Given records: Begin

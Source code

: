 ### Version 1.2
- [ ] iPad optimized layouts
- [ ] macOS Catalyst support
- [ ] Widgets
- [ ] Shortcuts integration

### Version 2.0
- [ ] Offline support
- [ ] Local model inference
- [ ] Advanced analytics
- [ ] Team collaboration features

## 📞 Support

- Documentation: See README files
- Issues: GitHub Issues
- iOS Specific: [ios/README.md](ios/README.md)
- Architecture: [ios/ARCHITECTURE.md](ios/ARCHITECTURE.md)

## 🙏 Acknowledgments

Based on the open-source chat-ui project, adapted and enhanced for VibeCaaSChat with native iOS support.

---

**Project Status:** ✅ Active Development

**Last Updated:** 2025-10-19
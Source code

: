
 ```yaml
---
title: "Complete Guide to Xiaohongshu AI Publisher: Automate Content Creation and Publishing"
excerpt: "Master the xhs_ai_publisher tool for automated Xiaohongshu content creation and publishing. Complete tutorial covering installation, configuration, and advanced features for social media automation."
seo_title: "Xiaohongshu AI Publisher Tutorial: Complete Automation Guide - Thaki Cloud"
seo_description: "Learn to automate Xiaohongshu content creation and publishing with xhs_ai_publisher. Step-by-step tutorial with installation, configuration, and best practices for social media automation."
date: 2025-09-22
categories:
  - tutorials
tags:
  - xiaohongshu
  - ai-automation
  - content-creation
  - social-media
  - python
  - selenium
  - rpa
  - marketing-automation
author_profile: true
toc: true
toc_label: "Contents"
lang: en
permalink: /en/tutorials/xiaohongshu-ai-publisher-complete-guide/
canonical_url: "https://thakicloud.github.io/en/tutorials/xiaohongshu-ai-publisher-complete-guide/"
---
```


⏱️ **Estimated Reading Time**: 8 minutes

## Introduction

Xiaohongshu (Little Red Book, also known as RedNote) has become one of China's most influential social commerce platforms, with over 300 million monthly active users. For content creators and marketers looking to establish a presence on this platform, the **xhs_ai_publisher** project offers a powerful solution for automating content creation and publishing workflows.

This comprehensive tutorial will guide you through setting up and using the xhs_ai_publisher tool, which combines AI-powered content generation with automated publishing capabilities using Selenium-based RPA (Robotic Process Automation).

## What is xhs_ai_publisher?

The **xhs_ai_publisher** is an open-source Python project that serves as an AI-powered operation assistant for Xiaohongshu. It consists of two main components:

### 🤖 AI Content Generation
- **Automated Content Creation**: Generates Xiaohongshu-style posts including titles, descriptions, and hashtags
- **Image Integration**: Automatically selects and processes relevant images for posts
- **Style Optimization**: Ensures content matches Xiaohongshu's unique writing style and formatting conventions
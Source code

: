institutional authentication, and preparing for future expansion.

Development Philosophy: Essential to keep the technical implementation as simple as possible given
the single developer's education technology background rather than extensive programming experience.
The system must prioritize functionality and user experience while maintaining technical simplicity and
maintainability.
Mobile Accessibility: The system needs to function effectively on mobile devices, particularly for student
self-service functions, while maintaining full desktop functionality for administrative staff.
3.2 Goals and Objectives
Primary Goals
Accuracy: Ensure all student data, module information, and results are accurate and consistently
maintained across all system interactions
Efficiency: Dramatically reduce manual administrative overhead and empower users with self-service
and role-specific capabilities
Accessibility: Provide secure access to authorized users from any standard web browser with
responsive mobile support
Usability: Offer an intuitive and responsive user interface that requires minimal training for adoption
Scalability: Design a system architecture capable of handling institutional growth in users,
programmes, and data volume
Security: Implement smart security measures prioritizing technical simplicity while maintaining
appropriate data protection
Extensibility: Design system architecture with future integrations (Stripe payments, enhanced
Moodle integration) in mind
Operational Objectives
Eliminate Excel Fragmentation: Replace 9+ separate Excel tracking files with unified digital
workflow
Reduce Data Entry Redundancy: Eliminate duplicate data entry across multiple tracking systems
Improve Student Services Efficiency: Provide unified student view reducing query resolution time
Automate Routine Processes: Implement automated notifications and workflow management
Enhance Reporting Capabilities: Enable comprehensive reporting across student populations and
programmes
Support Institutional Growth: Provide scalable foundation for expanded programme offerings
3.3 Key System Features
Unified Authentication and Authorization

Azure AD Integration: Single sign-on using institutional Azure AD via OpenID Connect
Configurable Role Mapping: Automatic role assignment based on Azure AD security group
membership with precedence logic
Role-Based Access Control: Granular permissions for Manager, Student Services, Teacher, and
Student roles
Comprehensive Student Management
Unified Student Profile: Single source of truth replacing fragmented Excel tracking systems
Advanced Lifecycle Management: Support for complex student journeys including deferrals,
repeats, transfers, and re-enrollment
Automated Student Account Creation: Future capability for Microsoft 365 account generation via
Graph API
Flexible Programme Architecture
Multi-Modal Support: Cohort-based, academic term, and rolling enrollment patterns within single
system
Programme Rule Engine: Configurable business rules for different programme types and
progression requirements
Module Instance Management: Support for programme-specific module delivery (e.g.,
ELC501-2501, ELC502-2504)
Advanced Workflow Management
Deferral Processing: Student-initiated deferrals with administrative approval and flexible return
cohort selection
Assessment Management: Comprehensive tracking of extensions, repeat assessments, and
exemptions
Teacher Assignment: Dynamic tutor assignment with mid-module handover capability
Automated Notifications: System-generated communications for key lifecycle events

Given records: End
Given records: Begin

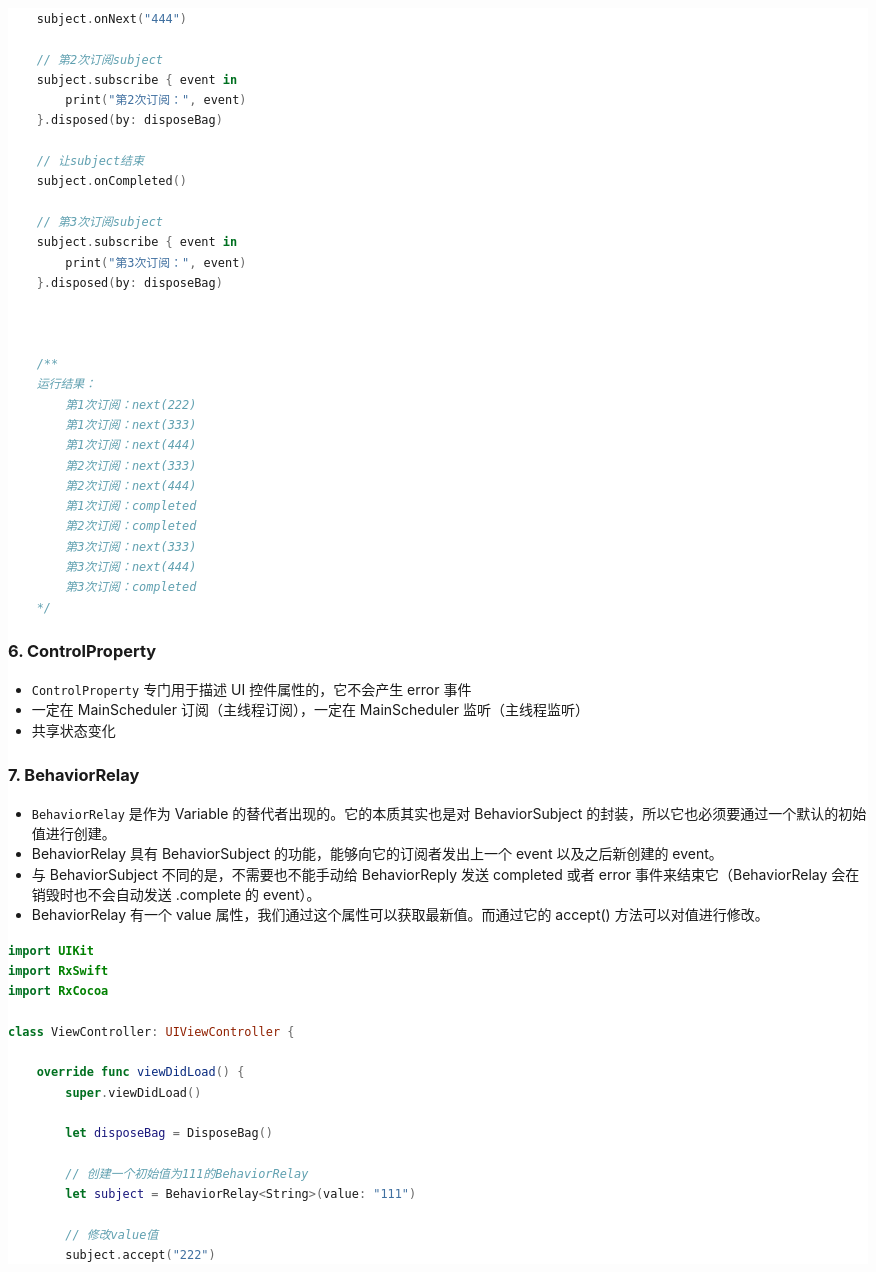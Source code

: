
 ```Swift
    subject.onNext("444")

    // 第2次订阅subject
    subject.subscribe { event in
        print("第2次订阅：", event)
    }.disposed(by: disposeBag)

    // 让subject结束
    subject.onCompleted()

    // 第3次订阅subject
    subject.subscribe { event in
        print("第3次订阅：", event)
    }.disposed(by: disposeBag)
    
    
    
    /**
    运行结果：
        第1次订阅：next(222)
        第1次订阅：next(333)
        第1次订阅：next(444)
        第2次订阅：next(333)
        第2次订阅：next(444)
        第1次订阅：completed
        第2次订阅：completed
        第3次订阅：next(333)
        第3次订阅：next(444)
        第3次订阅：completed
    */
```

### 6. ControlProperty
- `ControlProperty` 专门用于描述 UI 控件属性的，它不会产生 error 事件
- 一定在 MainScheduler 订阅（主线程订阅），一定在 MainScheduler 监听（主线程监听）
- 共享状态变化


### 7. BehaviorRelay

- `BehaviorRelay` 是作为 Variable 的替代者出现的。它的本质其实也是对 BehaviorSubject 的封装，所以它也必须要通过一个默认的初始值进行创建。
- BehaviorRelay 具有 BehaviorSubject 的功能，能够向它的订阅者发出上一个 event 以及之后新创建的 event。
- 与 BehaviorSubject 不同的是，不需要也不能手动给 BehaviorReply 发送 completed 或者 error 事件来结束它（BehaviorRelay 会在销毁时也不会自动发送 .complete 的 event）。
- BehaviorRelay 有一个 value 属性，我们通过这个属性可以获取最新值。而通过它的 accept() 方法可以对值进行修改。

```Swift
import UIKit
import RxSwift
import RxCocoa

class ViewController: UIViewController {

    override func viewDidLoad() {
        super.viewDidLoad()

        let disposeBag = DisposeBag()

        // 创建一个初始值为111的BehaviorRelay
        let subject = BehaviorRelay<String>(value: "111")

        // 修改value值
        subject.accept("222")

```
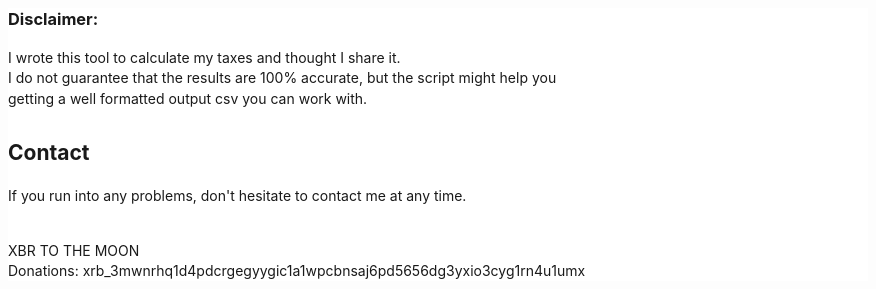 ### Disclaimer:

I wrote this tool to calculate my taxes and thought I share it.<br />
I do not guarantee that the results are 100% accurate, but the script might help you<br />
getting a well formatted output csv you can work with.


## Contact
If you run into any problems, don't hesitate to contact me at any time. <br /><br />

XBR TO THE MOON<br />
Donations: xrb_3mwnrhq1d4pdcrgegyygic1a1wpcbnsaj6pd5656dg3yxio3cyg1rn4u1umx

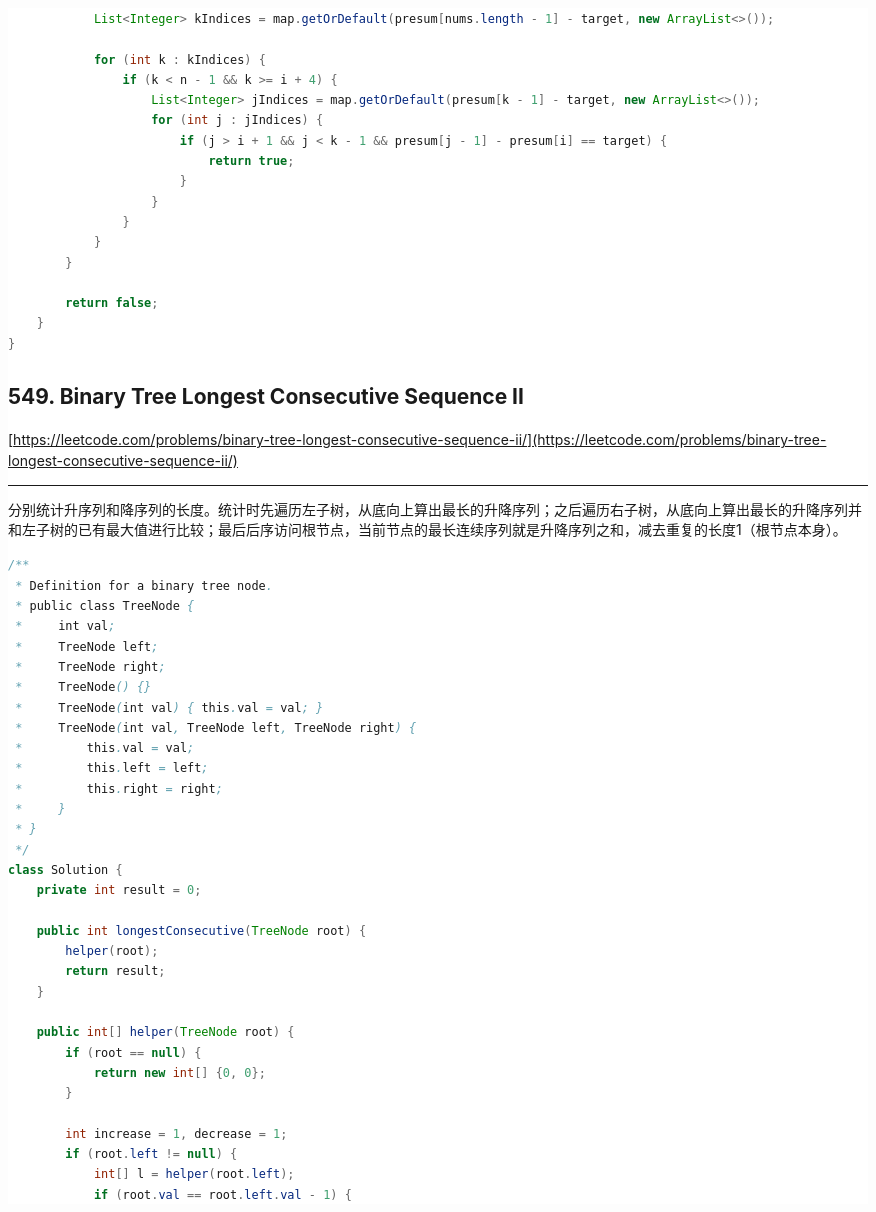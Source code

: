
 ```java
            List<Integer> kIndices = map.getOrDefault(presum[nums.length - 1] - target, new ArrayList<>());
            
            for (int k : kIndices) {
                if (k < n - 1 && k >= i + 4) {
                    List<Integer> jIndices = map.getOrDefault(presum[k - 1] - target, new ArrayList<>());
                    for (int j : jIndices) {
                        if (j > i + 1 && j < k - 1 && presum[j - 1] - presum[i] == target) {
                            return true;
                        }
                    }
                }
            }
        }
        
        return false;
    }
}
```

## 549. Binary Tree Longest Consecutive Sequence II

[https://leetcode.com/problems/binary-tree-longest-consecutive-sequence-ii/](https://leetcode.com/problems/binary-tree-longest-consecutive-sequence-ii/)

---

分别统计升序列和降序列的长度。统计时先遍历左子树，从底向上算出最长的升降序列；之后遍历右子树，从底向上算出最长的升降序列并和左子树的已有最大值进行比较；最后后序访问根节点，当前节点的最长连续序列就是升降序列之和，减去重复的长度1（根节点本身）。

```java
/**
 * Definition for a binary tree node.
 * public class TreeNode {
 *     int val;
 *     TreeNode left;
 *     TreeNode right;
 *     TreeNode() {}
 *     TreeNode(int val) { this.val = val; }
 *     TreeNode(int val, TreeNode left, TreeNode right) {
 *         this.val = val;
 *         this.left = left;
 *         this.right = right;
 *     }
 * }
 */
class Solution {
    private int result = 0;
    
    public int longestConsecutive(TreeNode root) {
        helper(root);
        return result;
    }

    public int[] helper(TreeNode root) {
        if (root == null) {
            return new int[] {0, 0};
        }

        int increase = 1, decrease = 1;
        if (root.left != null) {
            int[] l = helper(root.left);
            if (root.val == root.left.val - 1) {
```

Given records: End

→ Requirement: Lines holding the string "Configurable": find them in the listing above and copy each one.

→ Answer space:
Configurable Role Mapping: Automatic role assignment based on Azure AD security group
Programme Rule Engine: Configurable business rules for different programme types and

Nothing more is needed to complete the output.